Changing aircraft without changing the flight number

In air transport, a change of gauge for a passenger or cargo flight is a change of aircraft that retains the same flight number. The term is borrowed from the rail transport practice of gauge change. When a feeder flight connects to a flight on a larger aircraft, this is sometimes called a funnel flight.

An example of a change-of-gauge flight from a larger to a smaller aircraft in the early 1970s is found in the Pan American World Airways (Pan Am) April 29, 1973, system timetable, with Pan Am flight 295 from New York John F. Kennedy International Airport (JFK) nonstop to San Juan, Puerto Rico (SJU) being operated with a Boeing 747, with the continuation of flight 295 from San Juan nonstop to Port of Spain (POS) being operated with a Boeing 727 with through passengers from New York to Port of Spain changing aircraft in San Juan.

A Y-type change of gauge is one where a flight has two flight numbers and transfers into two other flights with different destinations. For example, flight number 100 may fly Boston–Paris–Athens, and flight number 200 may fly Boston–Paris–Rome, with the Boston–Paris leg being on the same aircraft in both cases.
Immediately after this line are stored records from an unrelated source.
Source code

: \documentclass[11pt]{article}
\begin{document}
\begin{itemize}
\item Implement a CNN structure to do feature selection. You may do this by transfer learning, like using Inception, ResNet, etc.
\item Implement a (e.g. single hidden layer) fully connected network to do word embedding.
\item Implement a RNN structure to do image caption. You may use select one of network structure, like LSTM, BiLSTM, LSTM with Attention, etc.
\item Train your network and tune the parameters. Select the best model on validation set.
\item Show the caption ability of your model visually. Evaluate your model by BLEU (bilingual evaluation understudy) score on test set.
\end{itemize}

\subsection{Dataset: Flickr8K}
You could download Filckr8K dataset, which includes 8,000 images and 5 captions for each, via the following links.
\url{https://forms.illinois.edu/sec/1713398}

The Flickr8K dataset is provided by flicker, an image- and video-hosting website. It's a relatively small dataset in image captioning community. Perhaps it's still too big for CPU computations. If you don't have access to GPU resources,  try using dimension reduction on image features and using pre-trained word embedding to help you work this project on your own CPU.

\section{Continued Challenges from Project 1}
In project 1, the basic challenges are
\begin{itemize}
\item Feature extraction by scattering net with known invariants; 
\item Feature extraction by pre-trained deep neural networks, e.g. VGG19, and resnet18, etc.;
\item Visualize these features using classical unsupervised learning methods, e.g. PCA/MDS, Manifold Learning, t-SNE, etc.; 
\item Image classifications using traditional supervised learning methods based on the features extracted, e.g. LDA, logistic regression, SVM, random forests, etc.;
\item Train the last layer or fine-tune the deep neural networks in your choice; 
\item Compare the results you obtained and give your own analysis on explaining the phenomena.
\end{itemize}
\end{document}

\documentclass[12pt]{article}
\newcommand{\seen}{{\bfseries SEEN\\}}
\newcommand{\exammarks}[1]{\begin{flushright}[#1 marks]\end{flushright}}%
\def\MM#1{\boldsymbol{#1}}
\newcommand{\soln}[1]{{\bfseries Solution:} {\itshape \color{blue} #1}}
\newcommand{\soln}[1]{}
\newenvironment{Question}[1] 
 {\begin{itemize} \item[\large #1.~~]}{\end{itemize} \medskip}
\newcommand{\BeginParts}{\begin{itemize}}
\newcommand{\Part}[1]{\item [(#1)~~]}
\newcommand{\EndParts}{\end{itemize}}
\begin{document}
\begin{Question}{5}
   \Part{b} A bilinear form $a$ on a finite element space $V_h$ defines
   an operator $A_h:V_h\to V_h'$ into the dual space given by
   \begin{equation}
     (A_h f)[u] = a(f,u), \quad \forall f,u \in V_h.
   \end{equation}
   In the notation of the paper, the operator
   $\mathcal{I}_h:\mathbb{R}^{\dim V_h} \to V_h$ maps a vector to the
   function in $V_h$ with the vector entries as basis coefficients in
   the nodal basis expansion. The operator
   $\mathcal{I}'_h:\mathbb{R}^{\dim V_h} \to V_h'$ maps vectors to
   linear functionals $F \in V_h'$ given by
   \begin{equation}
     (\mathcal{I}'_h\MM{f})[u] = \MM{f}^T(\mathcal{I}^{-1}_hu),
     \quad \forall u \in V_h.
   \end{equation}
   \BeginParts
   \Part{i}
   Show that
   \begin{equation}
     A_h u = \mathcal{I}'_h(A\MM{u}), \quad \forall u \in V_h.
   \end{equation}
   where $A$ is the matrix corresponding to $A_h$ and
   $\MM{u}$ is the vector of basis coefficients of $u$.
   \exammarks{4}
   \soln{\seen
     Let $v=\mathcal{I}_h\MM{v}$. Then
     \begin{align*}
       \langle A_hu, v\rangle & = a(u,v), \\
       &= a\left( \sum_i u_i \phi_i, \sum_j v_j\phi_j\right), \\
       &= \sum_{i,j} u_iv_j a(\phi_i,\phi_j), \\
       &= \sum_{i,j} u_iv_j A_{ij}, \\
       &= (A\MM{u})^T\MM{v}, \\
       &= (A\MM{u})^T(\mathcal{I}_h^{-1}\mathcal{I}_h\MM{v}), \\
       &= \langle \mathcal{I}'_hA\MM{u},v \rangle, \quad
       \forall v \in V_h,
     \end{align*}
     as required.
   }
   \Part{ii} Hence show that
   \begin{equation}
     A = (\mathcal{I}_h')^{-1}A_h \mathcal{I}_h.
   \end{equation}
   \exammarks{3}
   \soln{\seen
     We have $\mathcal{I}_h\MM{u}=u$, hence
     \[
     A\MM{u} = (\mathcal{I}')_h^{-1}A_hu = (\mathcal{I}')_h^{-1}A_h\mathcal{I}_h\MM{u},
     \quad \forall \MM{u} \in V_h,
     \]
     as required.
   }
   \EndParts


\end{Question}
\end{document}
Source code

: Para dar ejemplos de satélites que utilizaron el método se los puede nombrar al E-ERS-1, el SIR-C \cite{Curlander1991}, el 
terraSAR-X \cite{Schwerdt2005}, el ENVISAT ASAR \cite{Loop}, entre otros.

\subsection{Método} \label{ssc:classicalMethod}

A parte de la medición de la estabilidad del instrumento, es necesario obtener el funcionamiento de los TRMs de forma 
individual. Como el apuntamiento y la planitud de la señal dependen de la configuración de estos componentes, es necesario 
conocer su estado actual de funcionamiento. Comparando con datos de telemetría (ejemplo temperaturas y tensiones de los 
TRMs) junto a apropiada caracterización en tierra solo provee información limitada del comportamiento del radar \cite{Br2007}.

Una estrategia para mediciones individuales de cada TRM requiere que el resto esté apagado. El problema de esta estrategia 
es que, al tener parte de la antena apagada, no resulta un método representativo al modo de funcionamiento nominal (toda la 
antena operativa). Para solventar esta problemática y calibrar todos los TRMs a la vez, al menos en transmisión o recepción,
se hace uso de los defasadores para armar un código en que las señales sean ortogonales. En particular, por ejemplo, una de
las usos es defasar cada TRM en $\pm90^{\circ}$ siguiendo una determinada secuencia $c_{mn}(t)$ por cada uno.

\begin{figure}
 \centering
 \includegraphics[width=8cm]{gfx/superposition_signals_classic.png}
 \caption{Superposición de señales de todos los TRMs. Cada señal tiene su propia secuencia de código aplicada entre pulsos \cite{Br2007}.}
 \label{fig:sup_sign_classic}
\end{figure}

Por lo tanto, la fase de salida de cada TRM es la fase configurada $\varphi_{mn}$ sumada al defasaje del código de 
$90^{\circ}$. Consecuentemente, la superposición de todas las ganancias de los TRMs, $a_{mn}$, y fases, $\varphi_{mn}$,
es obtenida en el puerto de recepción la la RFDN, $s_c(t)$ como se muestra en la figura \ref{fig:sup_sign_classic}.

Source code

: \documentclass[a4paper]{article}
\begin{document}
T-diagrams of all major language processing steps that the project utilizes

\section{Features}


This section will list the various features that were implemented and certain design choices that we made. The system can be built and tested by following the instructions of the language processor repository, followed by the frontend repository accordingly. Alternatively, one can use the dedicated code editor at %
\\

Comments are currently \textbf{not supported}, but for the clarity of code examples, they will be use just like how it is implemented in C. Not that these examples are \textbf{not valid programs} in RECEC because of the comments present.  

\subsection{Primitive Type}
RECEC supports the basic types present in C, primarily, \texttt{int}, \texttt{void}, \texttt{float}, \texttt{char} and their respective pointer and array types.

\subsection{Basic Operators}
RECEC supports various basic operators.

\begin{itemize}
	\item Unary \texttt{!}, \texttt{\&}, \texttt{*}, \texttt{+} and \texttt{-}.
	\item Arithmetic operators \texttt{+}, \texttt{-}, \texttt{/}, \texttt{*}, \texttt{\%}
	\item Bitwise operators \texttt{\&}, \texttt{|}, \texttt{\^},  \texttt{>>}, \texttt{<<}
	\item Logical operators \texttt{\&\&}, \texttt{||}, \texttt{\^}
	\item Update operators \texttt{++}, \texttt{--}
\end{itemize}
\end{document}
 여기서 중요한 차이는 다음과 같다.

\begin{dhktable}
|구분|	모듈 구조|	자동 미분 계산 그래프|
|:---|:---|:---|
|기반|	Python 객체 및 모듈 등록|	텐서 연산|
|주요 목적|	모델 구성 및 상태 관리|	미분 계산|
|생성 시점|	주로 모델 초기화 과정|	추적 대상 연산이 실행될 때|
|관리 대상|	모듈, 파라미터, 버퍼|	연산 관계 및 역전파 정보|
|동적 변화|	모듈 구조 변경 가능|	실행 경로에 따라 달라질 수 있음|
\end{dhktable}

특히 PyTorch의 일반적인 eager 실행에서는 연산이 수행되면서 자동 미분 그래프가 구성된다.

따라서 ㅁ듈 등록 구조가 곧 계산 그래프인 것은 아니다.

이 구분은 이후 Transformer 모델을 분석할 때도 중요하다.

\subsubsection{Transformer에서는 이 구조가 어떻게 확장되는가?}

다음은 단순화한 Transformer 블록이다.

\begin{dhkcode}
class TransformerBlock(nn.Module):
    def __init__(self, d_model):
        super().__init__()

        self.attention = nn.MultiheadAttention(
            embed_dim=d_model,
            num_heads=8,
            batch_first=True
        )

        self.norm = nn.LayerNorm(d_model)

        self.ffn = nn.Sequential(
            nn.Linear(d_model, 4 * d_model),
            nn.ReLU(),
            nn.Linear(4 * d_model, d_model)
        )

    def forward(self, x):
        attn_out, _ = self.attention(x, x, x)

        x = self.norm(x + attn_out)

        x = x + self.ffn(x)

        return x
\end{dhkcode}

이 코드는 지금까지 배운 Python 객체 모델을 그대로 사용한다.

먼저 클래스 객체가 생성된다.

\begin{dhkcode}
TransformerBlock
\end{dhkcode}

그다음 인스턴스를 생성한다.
Some passengers, such as persons with disabilities or who are otherwise not disposed to make a connection, prefer to book on flights without a change of aircraft. However, passengers could incorrectly assume that if they are traveling on a single flight number they will not be required to change planes. Single flight numbers are typically used for an originating domestic to international destination or the return (e.g., San Francisco to Chicago to Paris).

==United States==
As of 2001, six U.S. based airlines, being American Airlines, Continental Airlines,
Delta Air Lines, Northwest Airlines, US Airways, and United Airlines, had flights that featured a change of gauge. Title 14 CFR Part 258, "Disclosure of Change of Gauge Services," requires air carriers to disclose to passengers, travelling on a single flight number, if they will be required to change planes during the flight. Part 258 requires the air carriers to inform the consumer that there is a change of gauge in the itinerary before the reservation is made.